Mais les choses ont changé. Aujourd’hui on a désormais énormément de personnes qui se plaignent en disant que c’est un manque de respect et qu’il aurait fallu accepter le débat.
On va donc voir ensemble pourquoi, il ne faut quand même jamais débattre avec l’extrême-droite. Pourquoi il faut la laisser se plaindre de la censure sans bouger une oreille. (...)
les dangers qu’on va étudier viennent exclusivement du fait que l’on tienne ce débat devant un public. (...)
Principe #1 | L’extrême droite n’est ni inculte, ni stupide, ni méchante
Une des erreurs les plus courantes est de croire qu’il faut être bête, inculte ou méchant pour être d’extrême-droite. D’ailleurs, ça ne se limite pas à l’extrême-droite. (...)
Il ne suffit donc pas de leur montrer qu’ils ont tort
L’extrême-droite n’a pas la science comme valeur. Bien au contraire. Par conséquent, leur montrer qu’ils ont scientifiquement tort n’a aucun impact sur eux.
Sinon, plus personne ne serait d’extrême-droite puisque toutes leurs thèses ont été invalidées par les sciences sociales. (...)

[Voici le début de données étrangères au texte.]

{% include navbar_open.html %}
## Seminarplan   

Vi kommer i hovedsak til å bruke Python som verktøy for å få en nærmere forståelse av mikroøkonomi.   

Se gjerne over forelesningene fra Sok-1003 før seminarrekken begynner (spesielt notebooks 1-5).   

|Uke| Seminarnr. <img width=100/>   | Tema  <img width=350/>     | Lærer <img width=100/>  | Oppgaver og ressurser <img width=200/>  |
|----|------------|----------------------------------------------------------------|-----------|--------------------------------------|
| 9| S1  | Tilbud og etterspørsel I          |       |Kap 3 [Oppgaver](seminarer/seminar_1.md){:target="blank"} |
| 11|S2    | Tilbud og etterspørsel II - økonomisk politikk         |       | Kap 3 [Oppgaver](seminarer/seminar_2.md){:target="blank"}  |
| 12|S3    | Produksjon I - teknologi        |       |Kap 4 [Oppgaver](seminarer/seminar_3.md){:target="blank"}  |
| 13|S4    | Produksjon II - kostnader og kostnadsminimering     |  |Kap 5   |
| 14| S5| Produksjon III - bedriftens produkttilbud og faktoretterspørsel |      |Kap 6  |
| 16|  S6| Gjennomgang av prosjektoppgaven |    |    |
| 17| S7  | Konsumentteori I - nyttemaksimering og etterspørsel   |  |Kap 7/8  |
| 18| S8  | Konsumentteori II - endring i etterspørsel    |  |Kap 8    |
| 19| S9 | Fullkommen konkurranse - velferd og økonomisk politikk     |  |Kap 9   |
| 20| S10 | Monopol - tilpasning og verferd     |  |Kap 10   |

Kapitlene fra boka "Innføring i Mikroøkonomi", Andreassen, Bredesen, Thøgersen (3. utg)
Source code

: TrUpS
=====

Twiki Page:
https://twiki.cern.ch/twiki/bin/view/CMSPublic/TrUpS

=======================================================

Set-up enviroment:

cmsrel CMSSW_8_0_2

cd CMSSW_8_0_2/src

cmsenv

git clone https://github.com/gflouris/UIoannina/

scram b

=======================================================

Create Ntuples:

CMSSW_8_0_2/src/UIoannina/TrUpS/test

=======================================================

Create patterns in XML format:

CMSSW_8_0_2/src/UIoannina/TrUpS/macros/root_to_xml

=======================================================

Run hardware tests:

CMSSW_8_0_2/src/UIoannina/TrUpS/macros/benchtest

Dire à quelqu’un d’extrême-droite qu’il a tort scientifiquement revient à dire à un platiste que la science a montré que la Terre est ronde. Ça glisse sur lui sans le moindre effet. Sinon il ne serait pas platiste.
Les gens d’extrême-droite ne le sont pas par accident. (...)
Les gens d’extrême-droite ne sont pas stupides
Ce serait si simple si le racisme était le fait de personnes stupides ou pas éduquées. Mais, si c’était le cas, on l’aurait déjà refoulé, comme on a refoulé l’illettrisme. (...)
L’extrême-droite comprend très bien qu’il suffit de passer son temps à lancer des accusations ou des trucs faux courts, sur un ton confiant. De manière à générer en face de longues justifications.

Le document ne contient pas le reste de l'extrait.